§ WHAT NEEDS TO BE DONE:
Where does the string "icons" appear in the records? Copy every line that contains it.

RECORD SET START

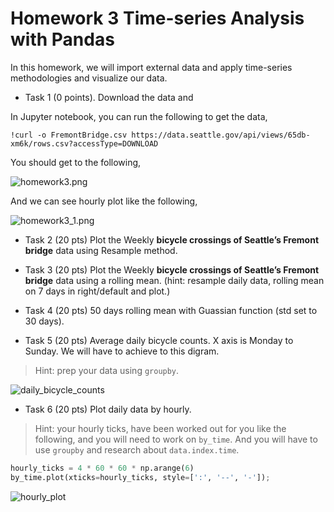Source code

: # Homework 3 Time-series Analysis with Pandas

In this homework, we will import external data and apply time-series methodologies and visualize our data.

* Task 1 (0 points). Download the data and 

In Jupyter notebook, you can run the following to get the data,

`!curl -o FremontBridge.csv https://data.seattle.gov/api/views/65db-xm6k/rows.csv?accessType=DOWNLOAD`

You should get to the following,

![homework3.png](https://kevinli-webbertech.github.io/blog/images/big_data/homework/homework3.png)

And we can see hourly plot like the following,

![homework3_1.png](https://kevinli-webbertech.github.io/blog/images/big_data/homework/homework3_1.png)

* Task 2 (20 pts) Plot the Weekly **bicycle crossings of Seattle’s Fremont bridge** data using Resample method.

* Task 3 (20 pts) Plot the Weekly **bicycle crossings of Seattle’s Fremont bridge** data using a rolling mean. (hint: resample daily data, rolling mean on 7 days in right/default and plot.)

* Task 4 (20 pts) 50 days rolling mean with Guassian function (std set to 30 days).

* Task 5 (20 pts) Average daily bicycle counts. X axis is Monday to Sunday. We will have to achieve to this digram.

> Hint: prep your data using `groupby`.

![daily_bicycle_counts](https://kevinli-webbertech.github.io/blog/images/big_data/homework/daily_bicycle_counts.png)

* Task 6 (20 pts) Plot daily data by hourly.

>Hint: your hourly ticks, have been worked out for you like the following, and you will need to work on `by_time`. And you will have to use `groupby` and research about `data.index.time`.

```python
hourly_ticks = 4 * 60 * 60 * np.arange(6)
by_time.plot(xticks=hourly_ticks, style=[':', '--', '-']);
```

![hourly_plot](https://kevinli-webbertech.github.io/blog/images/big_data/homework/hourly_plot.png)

RECORD SET END
RECORD SET START

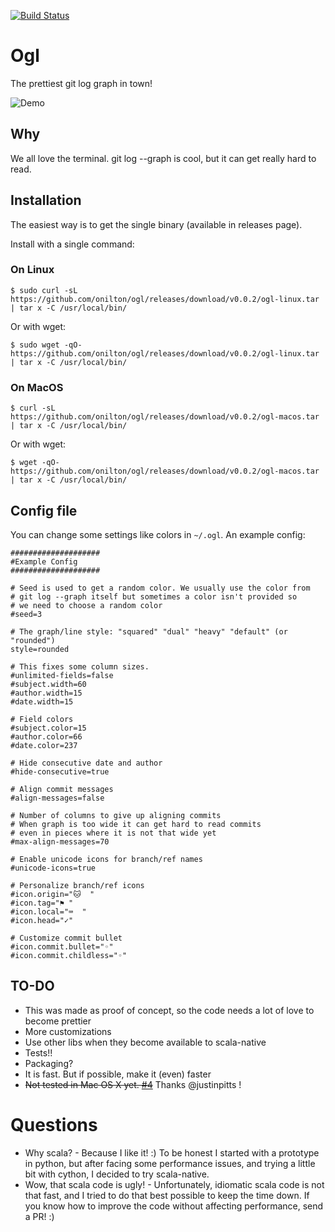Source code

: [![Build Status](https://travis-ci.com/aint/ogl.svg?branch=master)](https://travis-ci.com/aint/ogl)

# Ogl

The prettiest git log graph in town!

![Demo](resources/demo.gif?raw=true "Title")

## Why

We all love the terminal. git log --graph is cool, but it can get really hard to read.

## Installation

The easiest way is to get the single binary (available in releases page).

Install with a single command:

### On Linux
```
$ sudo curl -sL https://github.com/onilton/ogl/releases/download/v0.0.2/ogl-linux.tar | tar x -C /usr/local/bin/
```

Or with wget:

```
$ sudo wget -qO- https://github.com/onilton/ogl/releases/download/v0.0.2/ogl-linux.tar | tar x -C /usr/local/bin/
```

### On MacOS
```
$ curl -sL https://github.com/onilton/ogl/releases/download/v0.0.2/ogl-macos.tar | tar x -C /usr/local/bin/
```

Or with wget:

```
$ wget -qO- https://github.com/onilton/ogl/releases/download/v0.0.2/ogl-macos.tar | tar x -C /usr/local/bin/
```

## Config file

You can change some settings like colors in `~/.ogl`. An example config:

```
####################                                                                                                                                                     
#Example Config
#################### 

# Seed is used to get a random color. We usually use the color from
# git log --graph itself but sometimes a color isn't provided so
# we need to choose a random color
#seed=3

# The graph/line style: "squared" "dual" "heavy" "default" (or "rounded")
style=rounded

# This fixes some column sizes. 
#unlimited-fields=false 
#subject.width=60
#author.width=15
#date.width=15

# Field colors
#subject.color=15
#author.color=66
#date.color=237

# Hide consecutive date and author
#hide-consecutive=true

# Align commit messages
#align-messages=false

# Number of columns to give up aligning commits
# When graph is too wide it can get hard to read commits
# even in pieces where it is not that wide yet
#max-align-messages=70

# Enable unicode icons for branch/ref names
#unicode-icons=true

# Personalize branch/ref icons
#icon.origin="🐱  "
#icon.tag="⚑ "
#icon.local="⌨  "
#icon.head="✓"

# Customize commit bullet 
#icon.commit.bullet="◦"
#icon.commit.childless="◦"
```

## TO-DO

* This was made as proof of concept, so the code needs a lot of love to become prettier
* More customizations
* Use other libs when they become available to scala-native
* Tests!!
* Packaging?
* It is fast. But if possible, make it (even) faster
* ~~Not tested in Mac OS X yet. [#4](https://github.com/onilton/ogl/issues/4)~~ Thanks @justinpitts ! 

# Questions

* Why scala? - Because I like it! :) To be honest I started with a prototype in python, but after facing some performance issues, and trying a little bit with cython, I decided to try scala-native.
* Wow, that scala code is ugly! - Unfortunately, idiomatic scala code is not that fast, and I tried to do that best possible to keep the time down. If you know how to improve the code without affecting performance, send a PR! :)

RECORD SET END
RECORD SET START

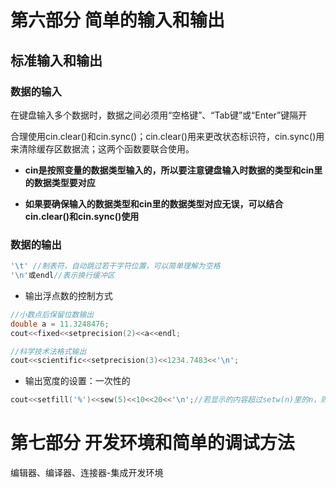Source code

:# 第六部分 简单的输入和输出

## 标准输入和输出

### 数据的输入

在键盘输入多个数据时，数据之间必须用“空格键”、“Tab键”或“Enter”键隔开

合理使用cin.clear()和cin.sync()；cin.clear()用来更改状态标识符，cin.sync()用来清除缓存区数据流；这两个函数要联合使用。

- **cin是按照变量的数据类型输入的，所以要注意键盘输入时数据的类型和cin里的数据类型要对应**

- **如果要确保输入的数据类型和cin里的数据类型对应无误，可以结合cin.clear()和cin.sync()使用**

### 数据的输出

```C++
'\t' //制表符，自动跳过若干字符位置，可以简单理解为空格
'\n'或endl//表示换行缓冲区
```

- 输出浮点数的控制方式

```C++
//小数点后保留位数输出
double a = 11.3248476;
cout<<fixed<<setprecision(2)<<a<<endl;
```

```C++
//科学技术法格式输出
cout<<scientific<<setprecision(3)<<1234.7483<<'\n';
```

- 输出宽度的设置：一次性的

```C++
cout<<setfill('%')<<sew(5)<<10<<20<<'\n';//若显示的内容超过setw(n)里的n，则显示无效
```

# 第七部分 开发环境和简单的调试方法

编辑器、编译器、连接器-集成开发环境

RECORD SET END

§ RESULT OF THE TASK:
# Enable unicode icons for branch/ref names
#unicode-icons=true
# Personalize branch/ref icons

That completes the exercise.